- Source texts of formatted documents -
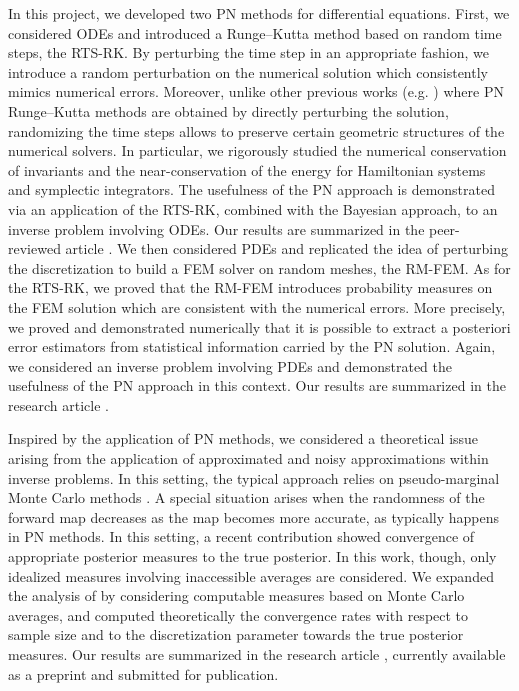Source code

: \documentclass[10pt]{article}
\begin{document}
In this project, we developed two PN methods for differential equations. First, we considered ODEs and introduced a Runge--Kutta method based on random time steps, the RTS-RK. By perturbing the time step in an appropriate fashion, we introduce a random perturbation on the numerical solution which consistently mimics numerical errors. Moreover, unlike other previous works (e.g. \cite{CGS17}) where PN Runge--Kutta methods are obtained by directly perturbing the solution, randomizing the time steps allows to preserve certain geometric structures of the numerical solvers. In particular, we rigorously studied the numerical conservation of invariants and the near-conservation of the energy for Hamiltonian systems and symplectic integrators. The usefulness of the PN approach is demonstrated via an application of the RTS-RK, combined with the Bayesian approach, to an inverse problem involving ODEs. Our results are summarized in the peer-reviewed article \cite{AbG20}. We then considered PDEs and replicated the idea of perturbing the discretization to build a FEM solver on random meshes, the RM-FEM. As for the RTS-RK, we proved that the RM-FEM introduces probability measures on the FEM solution which are consistent with the numerical errors. More precisely, we proved and demonstrated numerically that it is possible to extract a posteriori error estimators from statistical information carried by the PN solution. Again, we considered an inverse problem involving PDEs and demonstrated the usefulness of the PN approach in this context. Our results are summarized in the research article \cite{AbG21}.

Inspired by the application of PN methods, we considered a theoretical issue arising from the application of approximated and noisy approximations within inverse problems. In this setting, the typical approach relies on pseudo-marginal Monte Carlo methods \cite{AnR09}. A special situation arises when the randomness of the forward map decreases as the map becomes more accurate, as typically happens in PN methods. In this setting, a recent contribution \cite{LST18} showed convergence of appropriate posterior measures to the true posterior. In this work, though, only idealized measures involving inaccessible averages are considered. We expanded the analysis of \cite{LST18} by considering computable measures based on Monte Carlo averages, and computed theoretically the convergence rates with respect to sample size and to the discretization parameter towards the true posterior measures. Our results are summarized in the research article \cite{Gar21b}, currently available as a preprint and submitted for publication.
\end{document}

- Work to be completed -
Print all the lines above exactly as they are, but without the pictures.

- Exercise output -
Source code

: \documentclass[10pt]{article}
\begin{document}
In this project, we developed two PN methods for differential equations. First, we considered ODEs and introduced a Runge--Kutta method based on random time steps, the RTS-RK. By perturbing the time step in an appropriate fashion, we introduce a random perturbation on the numerical solution which consistently mimics numerical errors. Moreover, unlike other previous works (e.g. \cite{CGS17}) where PN Runge--Kutta methods are obtained by directly perturbing the solution, randomizing the time steps allows to preserve certain geometric structures of the numerical solvers. In particular, we rigorously studied the numerical conservation of invariants and the near-conservation of the energy for Hamiltonian systems and symplectic integrators. The usefulness of the PN approach is demonstrated via an application of the RTS-RK, combined with the Bayesian approach, to an inverse problem involving ODEs. Our results are summarized in the peer-reviewed article \cite{AbG20}. We then considered PDEs and replicated the idea of perturbing the discretization to build a FEM solver on random meshes, the RM-FEM. As for the RTS-RK, we proved that the RM-FEM introduces probability measures on the FEM solution which are consistent with the numerical errors. More precisely, we proved and demonstrated numerically that it is possible to extract a posteriori error estimators from statistical information carried by the PN solution. Again, we considered an inverse problem involving PDEs and demonstrated the usefulness of the PN approach in this context. Our results are summarized in the research article \cite{AbG21}.

Inspired by the application of PN methods, we considered a theoretical issue arising from the application of approximated and noisy approximations within inverse problems. In this setting, the typical approach relies on pseudo-marginal Monte Carlo methods \cite{AnR09}. A special situation arises when the randomness of the forward map decreases as the map becomes more accurate, as typically happens in PN methods. In this setting, a recent contribution \cite{LST18} showed convergence of appropriate posterior measures to the true posterior. In this work, though, only idealized measures involving inaccessible averages are considered. We expanded the analysis of \cite{LST18} by considering computable measures based on Monte Carlo averages, and computed theoretically the convergence rates with respect to sample size and to the discretization parameter towards the true posterior measures. Our results are summarized in the research article \cite{Gar21b}, currently available as a preprint and submitted for publication.
\end{document}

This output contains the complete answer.